(Activity): Your job is to set down the stretch of entries that opens with the line containing "1) Use Automatic Mixed Precision" and closes with the line containing "6c) Use progressive". Keep both end lines, copy each exactly, and add nothing.

(The data):
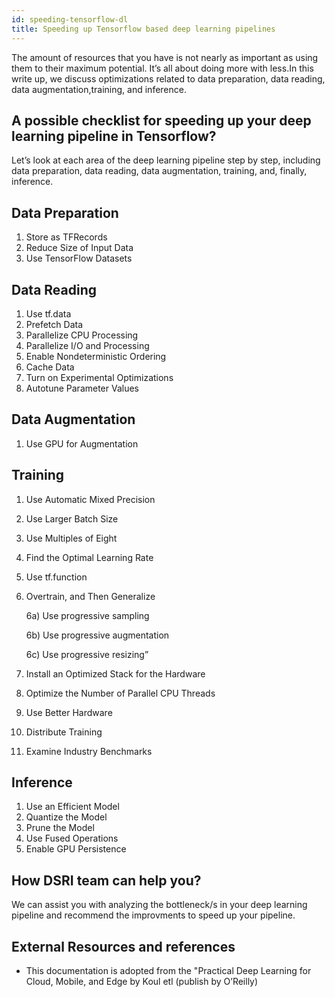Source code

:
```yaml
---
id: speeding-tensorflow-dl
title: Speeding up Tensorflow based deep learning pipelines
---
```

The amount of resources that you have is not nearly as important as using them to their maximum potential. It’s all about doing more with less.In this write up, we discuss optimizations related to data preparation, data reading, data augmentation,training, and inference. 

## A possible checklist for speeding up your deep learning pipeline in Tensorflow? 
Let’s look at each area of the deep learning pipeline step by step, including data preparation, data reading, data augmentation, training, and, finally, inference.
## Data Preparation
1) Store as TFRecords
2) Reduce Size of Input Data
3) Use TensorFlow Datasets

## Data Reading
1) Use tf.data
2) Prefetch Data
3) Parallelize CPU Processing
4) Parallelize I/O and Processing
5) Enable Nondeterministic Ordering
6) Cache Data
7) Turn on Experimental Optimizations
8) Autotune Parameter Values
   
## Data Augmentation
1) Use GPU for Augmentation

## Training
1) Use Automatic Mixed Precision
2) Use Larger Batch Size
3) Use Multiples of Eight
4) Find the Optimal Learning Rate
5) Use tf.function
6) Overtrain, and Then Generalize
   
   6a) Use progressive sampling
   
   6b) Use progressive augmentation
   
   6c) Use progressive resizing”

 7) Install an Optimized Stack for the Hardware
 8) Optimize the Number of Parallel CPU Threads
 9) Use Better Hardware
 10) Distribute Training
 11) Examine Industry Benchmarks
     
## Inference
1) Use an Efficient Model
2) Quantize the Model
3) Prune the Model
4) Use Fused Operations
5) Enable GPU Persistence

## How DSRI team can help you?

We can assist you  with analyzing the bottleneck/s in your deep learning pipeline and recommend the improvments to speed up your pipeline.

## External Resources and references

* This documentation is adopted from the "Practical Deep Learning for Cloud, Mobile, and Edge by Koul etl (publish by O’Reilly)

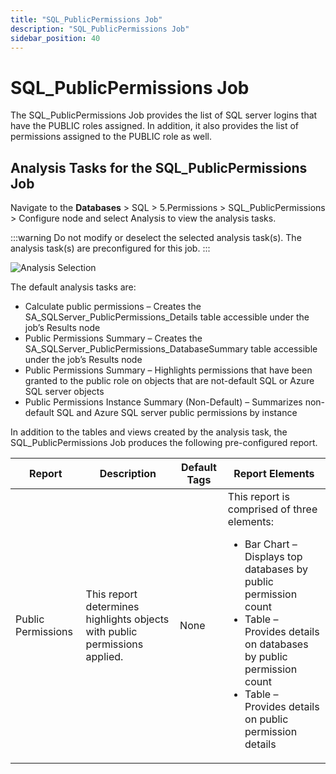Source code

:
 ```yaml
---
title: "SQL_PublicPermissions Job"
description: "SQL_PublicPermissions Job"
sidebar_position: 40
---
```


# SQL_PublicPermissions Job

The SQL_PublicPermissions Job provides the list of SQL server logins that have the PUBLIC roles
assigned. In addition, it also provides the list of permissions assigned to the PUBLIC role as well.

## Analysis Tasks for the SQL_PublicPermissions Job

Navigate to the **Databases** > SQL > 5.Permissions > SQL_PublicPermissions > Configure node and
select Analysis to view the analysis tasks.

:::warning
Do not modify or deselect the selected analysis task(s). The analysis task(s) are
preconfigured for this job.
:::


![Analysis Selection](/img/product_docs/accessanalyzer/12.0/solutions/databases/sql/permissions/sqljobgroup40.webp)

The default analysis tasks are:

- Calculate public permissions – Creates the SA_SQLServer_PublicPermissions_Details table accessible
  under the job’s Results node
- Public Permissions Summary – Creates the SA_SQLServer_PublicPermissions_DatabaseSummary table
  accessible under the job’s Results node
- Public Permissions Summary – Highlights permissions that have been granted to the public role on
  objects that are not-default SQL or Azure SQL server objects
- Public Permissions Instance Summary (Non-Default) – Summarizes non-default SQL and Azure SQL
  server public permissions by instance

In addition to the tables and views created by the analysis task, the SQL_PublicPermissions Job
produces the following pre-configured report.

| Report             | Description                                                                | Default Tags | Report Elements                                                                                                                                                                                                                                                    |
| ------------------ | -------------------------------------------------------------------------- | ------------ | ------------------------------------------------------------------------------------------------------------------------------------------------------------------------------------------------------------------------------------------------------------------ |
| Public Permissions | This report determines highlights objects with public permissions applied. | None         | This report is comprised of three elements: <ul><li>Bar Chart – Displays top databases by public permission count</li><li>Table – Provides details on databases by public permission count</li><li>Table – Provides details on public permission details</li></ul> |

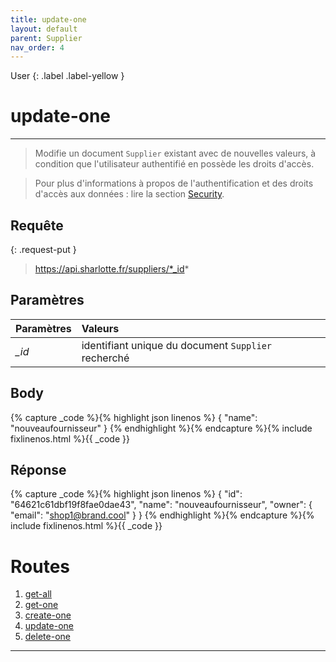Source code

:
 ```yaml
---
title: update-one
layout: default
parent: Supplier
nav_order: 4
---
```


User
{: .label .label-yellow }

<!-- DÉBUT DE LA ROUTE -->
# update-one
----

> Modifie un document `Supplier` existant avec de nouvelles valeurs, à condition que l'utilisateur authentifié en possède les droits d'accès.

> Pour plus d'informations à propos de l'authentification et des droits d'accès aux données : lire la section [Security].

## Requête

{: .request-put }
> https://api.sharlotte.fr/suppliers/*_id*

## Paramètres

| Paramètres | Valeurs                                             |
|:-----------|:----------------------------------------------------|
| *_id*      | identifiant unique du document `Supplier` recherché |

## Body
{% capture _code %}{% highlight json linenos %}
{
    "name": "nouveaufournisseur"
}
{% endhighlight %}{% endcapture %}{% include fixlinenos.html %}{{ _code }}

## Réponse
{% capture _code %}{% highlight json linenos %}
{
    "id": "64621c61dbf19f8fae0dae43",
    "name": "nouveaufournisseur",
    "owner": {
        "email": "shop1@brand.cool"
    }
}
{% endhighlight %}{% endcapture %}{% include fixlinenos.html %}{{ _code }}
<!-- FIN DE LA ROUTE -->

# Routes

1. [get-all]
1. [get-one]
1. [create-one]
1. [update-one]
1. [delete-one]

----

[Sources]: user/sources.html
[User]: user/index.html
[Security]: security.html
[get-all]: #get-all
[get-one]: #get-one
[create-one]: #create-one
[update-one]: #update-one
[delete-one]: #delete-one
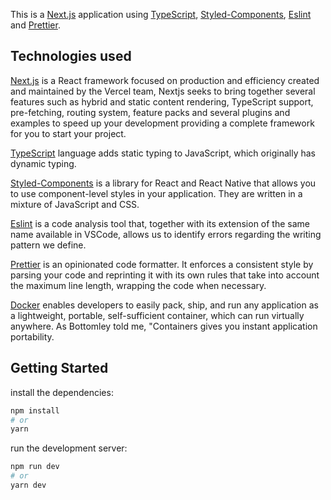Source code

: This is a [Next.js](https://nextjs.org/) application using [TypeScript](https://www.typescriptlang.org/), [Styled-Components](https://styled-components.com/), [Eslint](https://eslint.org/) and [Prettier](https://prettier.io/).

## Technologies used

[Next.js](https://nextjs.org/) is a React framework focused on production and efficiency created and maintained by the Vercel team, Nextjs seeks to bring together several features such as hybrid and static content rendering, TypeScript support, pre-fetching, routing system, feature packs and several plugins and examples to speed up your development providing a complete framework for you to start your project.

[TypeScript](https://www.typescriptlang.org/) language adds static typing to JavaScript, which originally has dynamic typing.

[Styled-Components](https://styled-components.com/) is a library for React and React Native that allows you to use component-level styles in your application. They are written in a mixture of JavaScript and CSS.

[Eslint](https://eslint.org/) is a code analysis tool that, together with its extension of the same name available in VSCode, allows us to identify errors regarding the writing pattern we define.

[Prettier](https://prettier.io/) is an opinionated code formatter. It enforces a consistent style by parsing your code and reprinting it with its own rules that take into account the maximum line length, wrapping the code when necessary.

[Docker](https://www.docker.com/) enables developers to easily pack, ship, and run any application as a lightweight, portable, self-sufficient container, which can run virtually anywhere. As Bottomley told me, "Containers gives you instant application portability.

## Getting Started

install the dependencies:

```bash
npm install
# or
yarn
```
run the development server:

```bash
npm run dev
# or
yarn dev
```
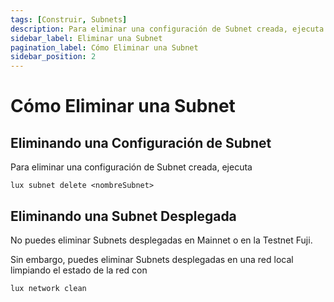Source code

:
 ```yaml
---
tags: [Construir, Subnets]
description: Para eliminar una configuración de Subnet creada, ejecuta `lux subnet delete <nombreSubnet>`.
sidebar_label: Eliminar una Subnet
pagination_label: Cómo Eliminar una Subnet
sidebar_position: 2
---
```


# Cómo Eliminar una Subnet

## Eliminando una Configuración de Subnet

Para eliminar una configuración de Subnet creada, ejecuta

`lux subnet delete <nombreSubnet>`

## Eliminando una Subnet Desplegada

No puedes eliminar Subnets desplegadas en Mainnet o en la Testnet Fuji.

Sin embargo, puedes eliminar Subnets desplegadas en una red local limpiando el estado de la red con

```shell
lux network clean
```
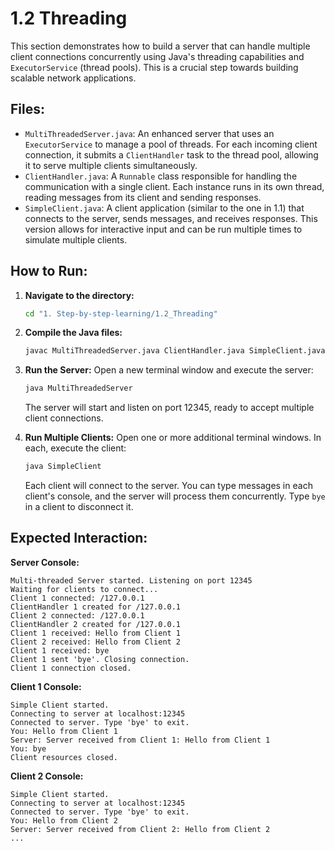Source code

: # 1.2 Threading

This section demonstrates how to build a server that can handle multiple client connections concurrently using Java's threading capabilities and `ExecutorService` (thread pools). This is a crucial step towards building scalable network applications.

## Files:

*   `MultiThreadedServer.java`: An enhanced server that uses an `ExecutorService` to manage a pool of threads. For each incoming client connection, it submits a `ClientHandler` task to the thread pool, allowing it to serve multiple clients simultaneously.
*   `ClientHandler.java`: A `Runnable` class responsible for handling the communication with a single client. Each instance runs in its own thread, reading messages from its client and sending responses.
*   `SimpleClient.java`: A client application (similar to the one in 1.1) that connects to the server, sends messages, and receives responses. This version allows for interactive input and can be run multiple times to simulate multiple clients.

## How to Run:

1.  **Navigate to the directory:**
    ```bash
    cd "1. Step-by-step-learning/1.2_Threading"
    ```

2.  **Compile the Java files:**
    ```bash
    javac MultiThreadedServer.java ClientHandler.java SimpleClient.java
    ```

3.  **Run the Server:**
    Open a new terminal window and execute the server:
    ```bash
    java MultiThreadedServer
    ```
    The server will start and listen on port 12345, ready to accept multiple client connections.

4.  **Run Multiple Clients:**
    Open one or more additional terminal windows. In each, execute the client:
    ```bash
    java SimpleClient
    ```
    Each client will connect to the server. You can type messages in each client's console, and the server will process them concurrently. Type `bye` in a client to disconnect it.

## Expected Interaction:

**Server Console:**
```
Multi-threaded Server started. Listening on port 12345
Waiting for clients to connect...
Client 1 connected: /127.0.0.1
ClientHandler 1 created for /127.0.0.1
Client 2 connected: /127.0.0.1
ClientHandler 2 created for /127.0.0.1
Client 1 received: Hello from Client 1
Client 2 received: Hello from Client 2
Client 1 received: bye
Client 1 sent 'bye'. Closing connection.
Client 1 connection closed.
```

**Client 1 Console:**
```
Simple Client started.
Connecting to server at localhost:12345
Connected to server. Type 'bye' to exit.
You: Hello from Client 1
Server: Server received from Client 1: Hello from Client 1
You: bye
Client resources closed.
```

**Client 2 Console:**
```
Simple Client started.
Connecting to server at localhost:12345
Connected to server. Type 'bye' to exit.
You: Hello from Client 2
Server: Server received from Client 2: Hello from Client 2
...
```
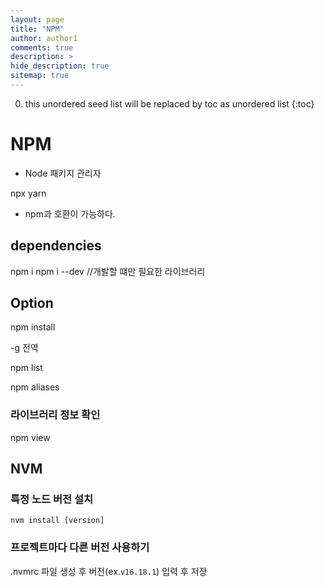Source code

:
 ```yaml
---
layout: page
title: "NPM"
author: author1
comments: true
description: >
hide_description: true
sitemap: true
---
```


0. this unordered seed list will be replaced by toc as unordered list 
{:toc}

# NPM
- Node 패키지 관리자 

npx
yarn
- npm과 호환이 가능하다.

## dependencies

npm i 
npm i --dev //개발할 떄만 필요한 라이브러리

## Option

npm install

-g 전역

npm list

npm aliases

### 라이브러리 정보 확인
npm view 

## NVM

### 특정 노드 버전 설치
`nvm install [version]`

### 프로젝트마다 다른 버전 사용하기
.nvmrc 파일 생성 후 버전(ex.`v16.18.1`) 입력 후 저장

(Your solution):
1) Use Automatic Mixed Precision
2) Use Larger Batch Size
3) Use Multiples of Eight
4) Find the Optimal Learning Rate
5) Use tf.function
6) Overtrain, and Then Generalize
   
   6a) Use progressive sampling
   
   6b) Use progressive augmentation
   
   6c) Use progressive resizing”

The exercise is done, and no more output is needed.